I’ve been experimenting with wireframing using Google Drawing. And not entirely because I like making my life hard.

(and yes, I’ve been doing lots and lots of sketching too, so there’s no need for the sketching mafia to scold me)

I’ve started off at the Guardian with a PC but we were a bit uncertain if I would switch to Mac+Omnigraffle. I could have got Visio but as I’m working in an office that uses Google Docs I thought I’d give Google Drawing a go.

The big advantage is that I can share the wireframes with anyone in the office without creating PDFs. We could in theory collaboratively edit them but at the moment we’re still in a world where I produce and the others read. Another advantage is that everyone is always accessing the latest version.

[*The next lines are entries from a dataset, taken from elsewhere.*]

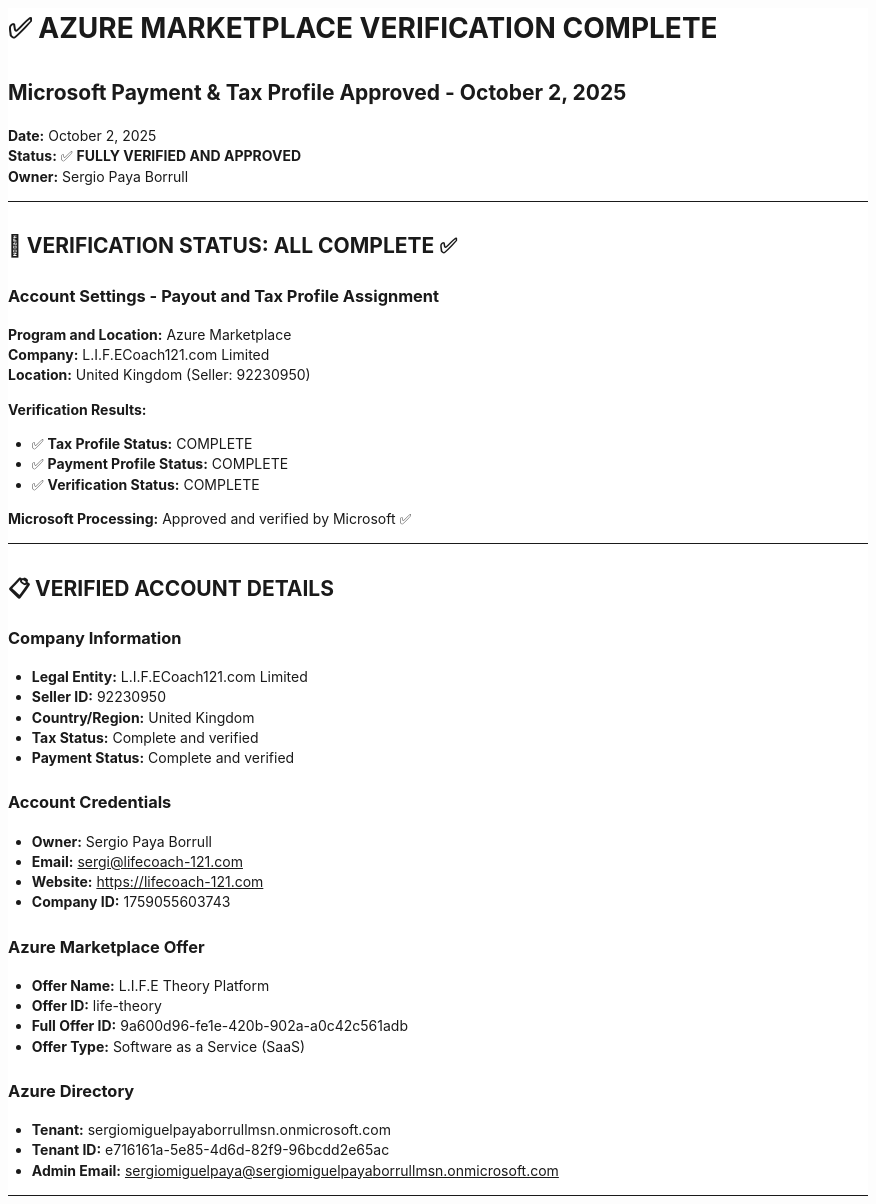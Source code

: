 # ✅ AZURE MARKETPLACE VERIFICATION COMPLETE
## Microsoft Payment & Tax Profile Approved - October 2, 2025

**Date:** October 2, 2025  
**Status:** ✅ **FULLY VERIFIED AND APPROVED**  
**Owner:** Sergio Paya Borrull

---

## 🎉 VERIFICATION STATUS: ALL COMPLETE ✅

### Account Settings - Payout and Tax Profile Assignment

**Program and Location:** Azure Marketplace  
**Company:** L.I.F.ECoach121.com Limited  
**Location:** United Kingdom (Seller: 92230950)

**Verification Results:**
- ✅ **Tax Profile Status:** COMPLETE
- ✅ **Payment Profile Status:** COMPLETE  
- ✅ **Verification Status:** COMPLETE

**Microsoft Processing:** Approved and verified by Microsoft ✅

---

## 📋 VERIFIED ACCOUNT DETAILS

### Company Information
- **Legal Entity:** L.I.F.ECoach121.com Limited
- **Seller ID:** 92230950
- **Country/Region:** United Kingdom
- **Tax Status:** Complete and verified
- **Payment Status:** Complete and verified

### Account Credentials
- **Owner:** Sergio Paya Borrull
- **Email:** sergi@lifecoach-121.com
- **Website:** https://lifecoach-121.com
- **Company ID:** 1759055603743

### Azure Marketplace Offer
- **Offer Name:** L.I.F.E Theory Platform
- **Offer ID:** life-theory
- **Full Offer ID:** 9a600d96-fe1e-420b-902a-a0c42c561adb
- **Offer Type:** Software as a Service (SaaS)

### Azure Directory
- **Tenant:** sergiomiguelpayaborrullmsn.onmicrosoft.com
- **Tenant ID:** e716161a-5e85-4d6d-82f9-96bcdd2e65ac
- **Admin Email:** sergiomiguelpaya@sergiomiguelpayaborrullmsn.onmicrosoft.com

---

And you never have to save. Drawing does sometimes crash but never when you’ve forgotten to save for the last 30 minutes of intense productivity (I’m looking at you Visio).

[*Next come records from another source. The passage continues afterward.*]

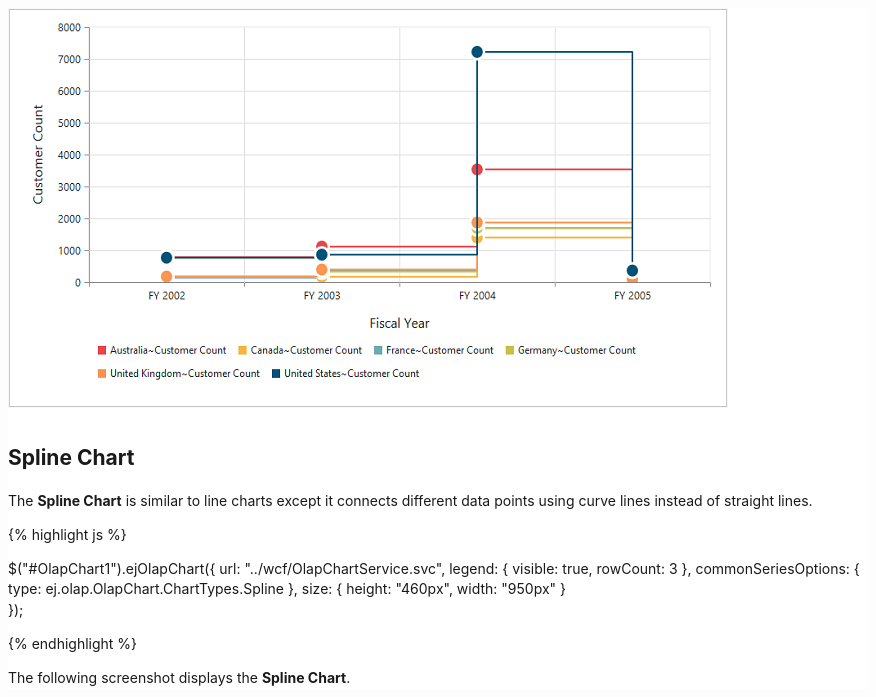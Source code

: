 ![](/js/OlapChart/Chart-Types_images/Chart-Types_img8.png) 

## Spline Chart

The **Spline Chart** is similar to line charts except it connects different data points using curve lines instead of straight lines.

{% highlight js %}

$("#OlapChart1").ejOlapChart({
    url: "../wcf/OlapChartService.svc",
    legend: {
        visible: true,
        rowCount: 3
    },
    commonSeriesOptions: {
        type: ej.olap.OlapChart.ChartTypes.Spline
    },
    size: {
        height: "460px",
        width: "950px"
    }    
});

{% endhighlight %}

The following screenshot displays the **Spline Chart**.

Morten has produced some basic wireframes which are a good place to start but as he acknowledges one of the big limitations is the lack of customisable stencils. He gets around this by keeping his shapes in the gutter. I’ve tended towards keeping them in a separate document and then copying them to the web clipboard. For some reason you can’t just copy and paste shapes between documents, you have to use the web clipboard option on the toolbar. Lack of stencils was a real pain getting started but I’ve pretty much adjusted now.

There’s also no layering, which would be a shop-stopper for anyone producing large multi-page specifications, that need to be regularly updated. I don’t do that kind of wireframing very often so this is actually less of big deal for me.

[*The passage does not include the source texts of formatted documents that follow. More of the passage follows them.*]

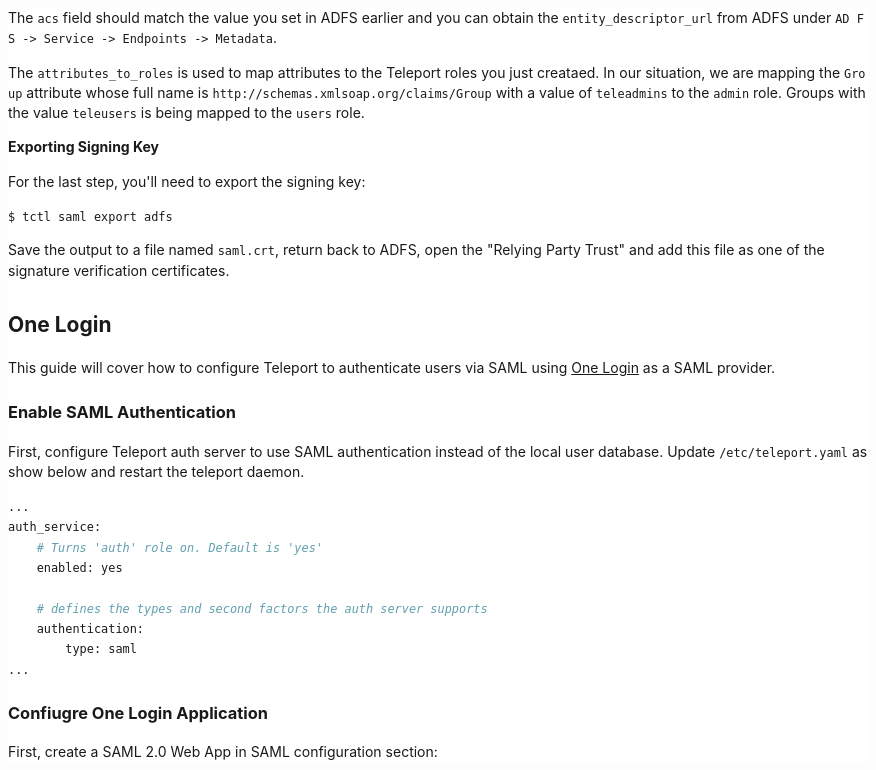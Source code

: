 The `acs` field should match the value you set in ADFS earlier and you can
obtain the `entity_descriptor_url` from ADFS under
`AD FS -> Service -> Endpoints -> Metadata`.

The `attributes_to_roles` is used to map attributes to the Teleport roles you
just creataed. In our situation, we are mapping the `Group` attribute whose full
name is `http://schemas.xmlsoap.org/claims/Group` with a value of `teleadmins`
to the `admin` role. Groups with the value `teleusers` is being mapped to the
`users` role.

**Exporting Signing Key**

For the last step, you'll need to export the signing key:

```bash
$ tctl saml export adfs
```

Save the output to a file named `saml.crt`, return back to ADFS, open the
"Relying Party Trust" and add this file as one of the signature verification
certificates.

## One Login

This guide will cover how to configure Teleport to authenticate users via SAML
using [One Login](https://www.onelogin.com/) as a SAML provider.

### Enable SAML Authentication

First, configure Teleport auth server to use SAML authentication instead of the local
user database. Update `/etc/teleport.yaml` as show below and restart the
teleport daemon.

```bash
...
auth_service:
    # Turns 'auth' role on. Default is 'yes'
    enabled: yes

    # defines the types and second factors the auth server supports
    authentication:
        type: saml
...
```

### Confiugre One Login Application

First, create a SAML 2.0 Web App in SAML configuration section:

Drawings are single page only. If you want to print, you’ll have to create every page in separate drawing. If printing doesn’t matter so much you can just create multiple wireframes on a very big Google drawing page. Where I’ve been creating a series of wireframes, I’ve created separate drawings in a folder and then just shared the folder with everyone else. This is probably the thing that feels hardest to get around.

Which all sounds pretty awful for keen wireframers but I’ve quite enjoyed it really. It worked best when I was drawing a single new component and then needing to share it quickly and widely.

Drawing is more straightforwardly suited to flows and sitemaps as they are likely to be single page, not need layers, and only use a couple of shapes (probably ones available in the fixed set of stencils).

Oh, and it’s free.

Some tips:

  • Objects pasted within the document are pasted on top of the copied object, regardless of where you’ve scrolled to. If pasted from another document then they appear in the position they would have in the original document.
  • Keep the text boxes as small as the text allows (other wise you may find it hard to select other ‘smothered’ objects)
  • Similarly putting frames or boxes around other object stops you selecting the objects within
  • To make the page larger, zoom out so that you have more grey space to drag into.
  • You only need to highlight any part of an object to select it.

Keyboard shortcuts/controls:

Move a gridline  :  Up / Down / Left / Right arrow
Move a pixel : Shift+Up/Down/Left/Right
Move up/down in Z-order : Ctrl+Up/Down
Move object to the Top or bottom : Ctrl+Shift+Up/Down
Group selected objects : Ctrl+G
Ungroup selected objects : Ctrl+Shift+G
Delete and add to clipboard :Ctrl+X
Add selection to clipboard : Ctrl+C
Paste clipboard contents  : Ctrl+V
Duplicates selection : Ctrl+D
Delete selection : Delete, Backspace
Smooth drag  : Alt/Option while dragging an object.
Restrict to vertical or horizontal dragging : Shift while dragging.
Copy an object : Ctrl + drag the object to copy
Preserve aspect ratio while resizing: Shift while resizing an object.
Rotate in 15 degree increments : Shift while rotating an object.